Is RFID Technology Easy to Foil?
Er, that’s a pun. Wired is reporting that aluminum foil will block the signals emitted by the radio tags that will replace bar-code labels on consumer goods. Some quotes:
Makers of RFID (or radio frequency identification) tags, along with the retailers and suppliers who plan to use them, are saying the technology they spent millions of dollars developing is too weak to threaten consumer privacy. Metals, plastics and liquids, they say, all block radio signals before they reach RFID reader devices.
“Any conductive material can shield the radio signals,” said Matt Reynolds, a principal at ThingMagic, which develops RFID systems. “There are all kinds of ways to render the tags inoperable.”
That means Coca-Cola, which eventually wants to put an RFID tag on every can of soda it sells, will have a hard time getting around the metals, plastics and liquids that block the radio signals from the tags.
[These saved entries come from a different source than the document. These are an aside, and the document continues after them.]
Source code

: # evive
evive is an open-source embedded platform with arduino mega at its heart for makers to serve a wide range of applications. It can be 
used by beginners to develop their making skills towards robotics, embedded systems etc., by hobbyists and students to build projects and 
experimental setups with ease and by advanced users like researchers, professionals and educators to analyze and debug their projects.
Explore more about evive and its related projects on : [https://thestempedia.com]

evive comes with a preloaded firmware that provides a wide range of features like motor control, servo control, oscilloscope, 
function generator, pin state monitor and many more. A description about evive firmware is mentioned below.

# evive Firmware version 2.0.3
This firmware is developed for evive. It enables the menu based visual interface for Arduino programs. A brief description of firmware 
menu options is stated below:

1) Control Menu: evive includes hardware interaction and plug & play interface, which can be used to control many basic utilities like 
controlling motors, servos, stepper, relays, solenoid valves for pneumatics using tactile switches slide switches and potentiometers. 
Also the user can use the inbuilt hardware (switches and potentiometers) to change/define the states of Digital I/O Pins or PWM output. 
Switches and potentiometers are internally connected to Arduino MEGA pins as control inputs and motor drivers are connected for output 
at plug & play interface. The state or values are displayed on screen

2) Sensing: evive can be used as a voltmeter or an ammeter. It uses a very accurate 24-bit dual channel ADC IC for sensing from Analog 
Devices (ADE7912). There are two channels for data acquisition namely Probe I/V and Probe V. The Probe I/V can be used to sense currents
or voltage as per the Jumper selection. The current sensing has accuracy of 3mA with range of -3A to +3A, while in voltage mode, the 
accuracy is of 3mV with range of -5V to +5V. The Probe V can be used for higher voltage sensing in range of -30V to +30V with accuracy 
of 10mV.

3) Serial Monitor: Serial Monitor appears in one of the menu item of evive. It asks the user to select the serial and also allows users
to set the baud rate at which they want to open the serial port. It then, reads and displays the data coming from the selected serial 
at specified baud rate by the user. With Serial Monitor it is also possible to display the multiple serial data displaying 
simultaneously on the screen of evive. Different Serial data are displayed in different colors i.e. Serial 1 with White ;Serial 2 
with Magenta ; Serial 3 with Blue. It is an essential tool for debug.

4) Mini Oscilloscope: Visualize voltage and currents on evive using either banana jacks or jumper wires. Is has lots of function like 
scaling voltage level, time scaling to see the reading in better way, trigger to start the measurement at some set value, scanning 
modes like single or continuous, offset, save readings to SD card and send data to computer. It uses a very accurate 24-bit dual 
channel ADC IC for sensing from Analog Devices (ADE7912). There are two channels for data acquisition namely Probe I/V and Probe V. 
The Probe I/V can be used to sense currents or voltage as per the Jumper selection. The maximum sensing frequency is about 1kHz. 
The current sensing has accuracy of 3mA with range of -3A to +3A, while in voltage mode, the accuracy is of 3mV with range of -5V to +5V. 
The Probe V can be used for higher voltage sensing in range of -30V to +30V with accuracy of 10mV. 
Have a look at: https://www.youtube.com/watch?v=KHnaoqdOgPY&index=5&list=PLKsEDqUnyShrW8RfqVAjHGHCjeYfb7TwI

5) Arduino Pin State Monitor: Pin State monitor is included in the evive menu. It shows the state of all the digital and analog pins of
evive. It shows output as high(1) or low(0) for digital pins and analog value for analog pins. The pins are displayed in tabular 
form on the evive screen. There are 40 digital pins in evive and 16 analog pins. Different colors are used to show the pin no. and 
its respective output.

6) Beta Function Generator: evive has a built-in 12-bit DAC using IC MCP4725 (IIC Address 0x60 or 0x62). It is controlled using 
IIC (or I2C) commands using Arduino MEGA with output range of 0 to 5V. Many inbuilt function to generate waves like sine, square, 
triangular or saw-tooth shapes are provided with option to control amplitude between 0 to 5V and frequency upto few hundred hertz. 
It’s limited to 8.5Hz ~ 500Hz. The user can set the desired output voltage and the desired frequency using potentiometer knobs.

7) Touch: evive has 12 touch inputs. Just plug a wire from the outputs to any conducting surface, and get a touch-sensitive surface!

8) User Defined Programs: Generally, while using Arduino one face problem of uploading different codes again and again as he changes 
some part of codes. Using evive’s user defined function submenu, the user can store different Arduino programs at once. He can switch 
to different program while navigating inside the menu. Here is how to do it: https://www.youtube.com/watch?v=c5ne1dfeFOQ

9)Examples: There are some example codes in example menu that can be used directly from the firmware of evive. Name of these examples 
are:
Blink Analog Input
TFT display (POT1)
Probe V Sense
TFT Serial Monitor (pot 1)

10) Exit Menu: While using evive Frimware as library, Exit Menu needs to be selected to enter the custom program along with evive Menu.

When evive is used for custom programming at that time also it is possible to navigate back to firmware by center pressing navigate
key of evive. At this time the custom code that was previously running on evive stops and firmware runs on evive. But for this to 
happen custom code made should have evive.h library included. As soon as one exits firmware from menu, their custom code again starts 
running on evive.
Reynolds was speaking this weekend at MIT’s RFID privacy workshop, where privacy advocates squared off with companies planning to replace bar-code labels on their goods with stamp-sized RFID tags. He was one of several speakers downplaying the threat to consumer privacy posed by the tags, which assign a unique identifying code to each item.
Engineers at the meeting also presented proposals for devices that could deny RFID readers access to a tag’s information, or disable the readers by overwhelming them with useless data. They also demonstrated a device that could be used to disable, or “kill,” RFID tags at store exits.